» About this task:
This calls for a verbatim copy of all the data, with no images carried over.

» Exercise materials:
····················

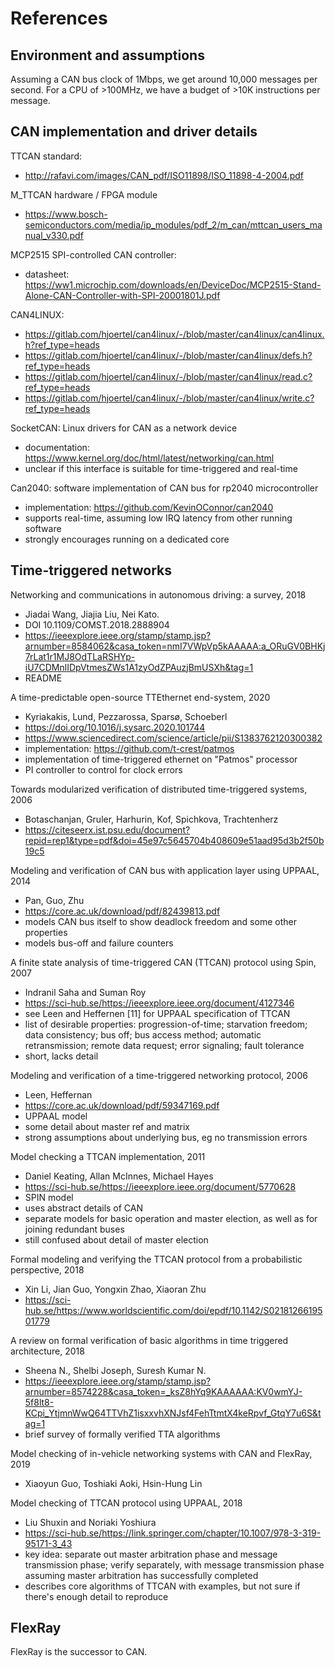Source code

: # References

## Environment and assumptions
Assuming a CAN bus clock of 1Mbps, we get around 10,000 messages per second. For a CPU of >100MHz, we have a budget of >10K instructions per message.


## CAN implementation and driver details

TTCAN standard:
* http://rafavi.com/images/CAN_pdf/ISO11898/ISO_11898-4-2004.pdf

M_TTCAN hardware / FPGA module
* https://www.bosch-semiconductors.com/media/ip_modules/pdf_2/m_can/mttcan_users_manual_v330.pdf

MCP2515 SPI-controlled CAN controller:
* datasheet: https://ww1.microchip.com/downloads/en/DeviceDoc/MCP2515-Stand-Alone-CAN-Controller-with-SPI-20001801J.pdf

CAN4LINUX:
* https://gitlab.com/hjoertel/can4linux/-/blob/master/can4linux/can4linux.h?ref_type=heads
* https://gitlab.com/hjoertel/can4linux/-/blob/master/can4linux/defs.h?ref_type=heads
* https://gitlab.com/hjoertel/can4linux/-/blob/master/can4linux/read.c?ref_type=heads
* https://gitlab.com/hjoertel/can4linux/-/blob/master/can4linux/write.c?ref_type=heads

SocketCAN: Linux drivers for CAN as a network device
* documentation: https://www.kernel.org/doc/html/latest/networking/can.html
* unclear if this interface is suitable for time-triggered and real-time

Can2040: software implementation of CAN bus for rp2040 microcontroller
* implementation: https://github.com/KevinOConnor/can2040
* supports real-time, assuming low IRQ latency from other running software
* strongly encourages running on a dedicated core

## Time-triggered networks

Networking and communications in autonomous driving: a survey, 2018
* Jiadai Wang, Jiajia Liu, Nei Kato.
* DOI 10.1109/COMST.2018.2888904
* https://ieeexplore.ieee.org/stamp/stamp.jsp?arnumber=8584062&casa_token=nmI7VWpVp5kAAAAA:a_ORuGV0BHKj7rLat1r1MJ8OdTLaRSHYp-iU7CDMnlIDpVtmesZWs1A1zyOdZPAuzjBmUSXh&tag=1
* README

A time-predictable open-source TTEthernet end-system, 2020
* Kyriakakis, Lund, Pezzarossa, Sparsø, Schoeberl
* https://doi.org/10.1016/j.sysarc.2020.101744
* https://www.sciencedirect.com/science/article/pii/S1383762120300382
* implementation: https://github.com/t-crest/patmos
* implementation of time-triggered ethernet on "Patmos" processor
* PI controller to control for clock errors

Towards modularized verification of distributed time-triggered systems, 2006
* Botaschanjan, Gruler, Harhurin, Kof, Spichkova, Trachtenherz
* https://citeseerx.ist.psu.edu/document?repid=rep1&type=pdf&doi=45e97c5645704b408609e51aad95d3b2f50b19c5

Modeling and verification of CAN bus with application layer using UPPAAL, 2014
* Pan, Guo, Zhu
* https://core.ac.uk/download/pdf/82439813.pdf
* models CAN bus itself to show deadlock freedom and some other properties
* models bus-off and failure counters

A finite state analysis of time-triggered CAN (TTCAN) protocol using Spin, 2007
* Indranil Saha and Suman Roy
* https://sci-hub.se/https://ieeexplore.ieee.org/document/4127346
* see Leen and Heffernen [11] for UPPAAL specification of TTCAN
* list of desirable properties: progression-of-time; starvation freedom; data consistency; bus off; bus access method; automatic retransmission; remote data request; error signaling; fault tolerance
* short, lacks detail

Modeling and verification of a time-triggered networking protocol, 2006
* Leen, Heffernan
* https://core.ac.uk/download/pdf/59347169.pdf
* UPPAAL model
* some detail about master ref and matrix
* strong assumptions about underlying bus, eg no transmission errors

Model checking a TTCAN implementation, 2011
* Daniel Keating, Allan McInnes, Michael Hayes
* https://sci-hub.se/https://ieeexplore.ieee.org/document/5770628
* SPIN model
* uses abstract details of CAN
* separate models for basic operation and master election, as well as for joining redundant buses
* still confused about detail of master election

Formal modeling and verifying the TTCAN protocol from a probabilistic perspective, 2018
* Xin Li, Jian Guo, Yongxin Zhao, Xiaoran Zhu
* https://sci-hub.se/https://www.worldscientific.com/doi/epdf/10.1142/S0218126619501779

A review on formal verification of basic algorithms in time triggered architecture, 2018
* Sheena N., Shelbi Joseph, Suresh Kumar N.
* https://ieeexplore.ieee.org/stamp/stamp.jsp?arnumber=8574228&casa_token=_ksZ8hYq9KAAAAAA:KV0wmYJ-5f8lt8-KCpi_YtjmnWwQ64TTVhZ1isxxvhXNJsf4FehTtmtX4keRpvf_GtqY7u6S&tag=1
* brief survey of formally verified TTA algorithms

Model checking of in-vehicle networking systems with CAN and FlexRay, 2019
* Xiaoyun Guo, Toshiaki Aoki, Hsin-Hung Lin

Model checking of TTCAN protocol using UPPAAL, 2018
* Liu Shuxin and Noriaki Yoshiura
* https://sci-hub.se/https://link.springer.com/chapter/10.1007/978-3-319-95171-3_43
* key idea: separate out master arbitration phase and message transmission phase; verify separately, with message transmission phase assuming master arbitration has successfully completed
* describes core algorithms of TTCAN with examples, but not sure if there's enough detail to reproduce


## FlexRay
FlexRay is the successor to CAN.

····················

» Exercise result:
Source code

: # References

## Environment and assumptions
Assuming a CAN bus clock of 1Mbps, we get around 10,000 messages per second. For a CPU of >100MHz, we have a budget of >10K instructions per message.


## CAN implementation and driver details

TTCAN standard:
* http://rafavi.com/images/CAN_pdf/ISO11898/ISO_11898-4-2004.pdf

M_TTCAN hardware / FPGA module
* https://www.bosch-semiconductors.com/media/ip_modules/pdf_2/m_can/mttcan_users_manual_v330.pdf

MCP2515 SPI-controlled CAN controller:
* datasheet: https://ww1.microchip.com/downloads/en/DeviceDoc/MCP2515-Stand-Alone-CAN-Controller-with-SPI-20001801J.pdf

CAN4LINUX:
* https://gitlab.com/hjoertel/can4linux/-/blob/master/can4linux/can4linux.h?ref_type=heads
* https://gitlab.com/hjoertel/can4linux/-/blob/master/can4linux/defs.h?ref_type=heads
* https://gitlab.com/hjoertel/can4linux/-/blob/master/can4linux/read.c?ref_type=heads
* https://gitlab.com/hjoertel/can4linux/-/blob/master/can4linux/write.c?ref_type=heads

SocketCAN: Linux drivers for CAN as a network device
* documentation: https://www.kernel.org/doc/html/latest/networking/can.html
* unclear if this interface is suitable for time-triggered and real-time

Can2040: software implementation of CAN bus for rp2040 microcontroller
* implementation: https://github.com/KevinOConnor/can2040
* supports real-time, assuming low IRQ latency from other running software
* strongly encourages running on a dedicated core

## Time-triggered networks

Networking and communications in autonomous driving: a survey, 2018
* Jiadai Wang, Jiajia Liu, Nei Kato.
* DOI 10.1109/COMST.2018.2888904
* https://ieeexplore.ieee.org/stamp/stamp.jsp?arnumber=8584062&casa_token=nmI7VWpVp5kAAAAA:a_ORuGV0BHKj7rLat1r1MJ8OdTLaRSHYp-iU7CDMnlIDpVtmesZWs1A1zyOdZPAuzjBmUSXh&tag=1
* README

A time-predictable open-source TTEthernet end-system, 2020
* Kyriakakis, Lund, Pezzarossa, Sparsø, Schoeberl
* https://doi.org/10.1016/j.sysarc.2020.101744
* https://www.sciencedirect.com/science/article/pii/S1383762120300382
* implementation: https://github.com/t-crest/patmos
* implementation of time-triggered ethernet on "Patmos" processor
* PI controller to control for clock errors

Towards modularized verification of distributed time-triggered systems, 2006
* Botaschanjan, Gruler, Harhurin, Kof, Spichkova, Trachtenherz
* https://citeseerx.ist.psu.edu/document?repid=rep1&type=pdf&doi=45e97c5645704b408609e51aad95d3b2f50b19c5

Modeling and verification of CAN bus with application layer using UPPAAL, 2014
* Pan, Guo, Zhu
* https://core.ac.uk/download/pdf/82439813.pdf
* models CAN bus itself to show deadlock freedom and some other properties
* models bus-off and failure counters

A finite state analysis of time-triggered CAN (TTCAN) protocol using Spin, 2007
* Indranil Saha and Suman Roy
* https://sci-hub.se/https://ieeexplore.ieee.org/document/4127346
* see Leen and Heffernen [11] for UPPAAL specification of TTCAN
* list of desirable properties: progression-of-time; starvation freedom; data consistency; bus off; bus access method; automatic retransmission; remote data request; error signaling; fault tolerance
* short, lacks detail

Modeling and verification of a time-triggered networking protocol, 2006
* Leen, Heffernan
* https://core.ac.uk/download/pdf/59347169.pdf
* UPPAAL model
* some detail about master ref and matrix
* strong assumptions about underlying bus, eg no transmission errors

Model checking a TTCAN implementation, 2011
* Daniel Keating, Allan McInnes, Michael Hayes
* https://sci-hub.se/https://ieeexplore.ieee.org/document/5770628
* SPIN model
* uses abstract details of CAN
* separate models for basic operation and master election, as well as for joining redundant buses
* still confused about detail of master election

Formal modeling and verifying the TTCAN protocol from a probabilistic perspective, 2018
* Xin Li, Jian Guo, Yongxin Zhao, Xiaoran Zhu
* https://sci-hub.se/https://www.worldscientific.com/doi/epdf/10.1142/S0218126619501779

A review on formal verification of basic algorithms in time triggered architecture, 2018
* Sheena N., Shelbi Joseph, Suresh Kumar N.
* https://ieeexplore.ieee.org/stamp/stamp.jsp?arnumber=8574228&casa_token=_ksZ8hYq9KAAAAAA:KV0wmYJ-5f8lt8-KCpi_YtjmnWwQ64TTVhZ1isxxvhXNJsf4FehTtmtX4keRpvf_GtqY7u6S&tag=1
* brief survey of formally verified TTA algorithms

Model checking of in-vehicle networking systems with CAN and FlexRay, 2019
* Xiaoyun Guo, Toshiaki Aoki, Hsin-Hung Lin

Model checking of TTCAN protocol using UPPAAL, 2018
* Liu Shuxin and Noriaki Yoshiura
* https://sci-hub.se/https://link.springer.com/chapter/10.1007/978-3-319-95171-3_43
* key idea: separate out master arbitration phase and message transmission phase; verify separately, with message transmission phase assuming master arbitration has successfully completed
* describes core algorithms of TTCAN with examples, but not sure if there's enough detail to reproduce


## FlexRay
FlexRay is the successor to CAN.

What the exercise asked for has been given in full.